Melvin Jones (January 13, 1879 – June 1, 1961) was the founder and secretary-treasurer of Lions Clubs International.

== Biography ==
He was born on January 13, 1879, in Fort Thomas, Arizona (at that time the Arizona Territory). His father was a captain in the United States Army. In 1886 or 1887, the family moved east when his father was transferred. Melvin Jones settled in Chicago, where he studied at the Union Business and Chaddock colleges of Quincy, Illinois. At age 33 he was the sole owner of his own insurance agency in Chicago and became a member of the local business circle, and was elected secretary shortly thereafter.
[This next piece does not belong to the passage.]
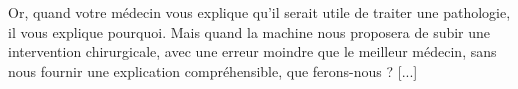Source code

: Or, quand votre médecin vous explique qu’il serait utile de traiter une pathologie, il vous explique pourquoi. Mais quand la machine nous proposera de subir une intervention chirurgicale, avec une erreur moindre que le meilleur médecin, sans nous fournir une explication compréhensible, que ferons-nous ? [...]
Melvin Jones was also a Freemason, initiated in 1906 at Garden City Lodge No. 141 in Chicago, Illinois.

After two years, prompted by his personal code – "You can't get very far until you start doing something for somebody else" – Jones proposed that the talents of the circle's members could be better utilized in other areas of community life, He invited representative from other men's clubs in and around Chicago to a meeting to devise a suitable organization and from that meeting, Jones subsequently integrated his club into an existing initiative that further led to his selection as Secretary of the "International Association of Lions Clubs" later to be named "Lions Clubs International". Jones eventually gave up his insurance agency to work full-time at Lions International Headquarters.

In 1945, Jones represented Lions Clubs International as a consultant at the United Nations Conference on International Organization in San Francisco.

==Memorials==
A statue of Jones stands in front of the Lions Clubs International headquarters in Oak Brook, Illinois.

There is a memorial to Melvin Jones, in the form of a fifty-foot spire, in his birthplace of Fort Thomas.

There is a Melvin Jones Memorial Grandstand in Burnham Park, Philippines.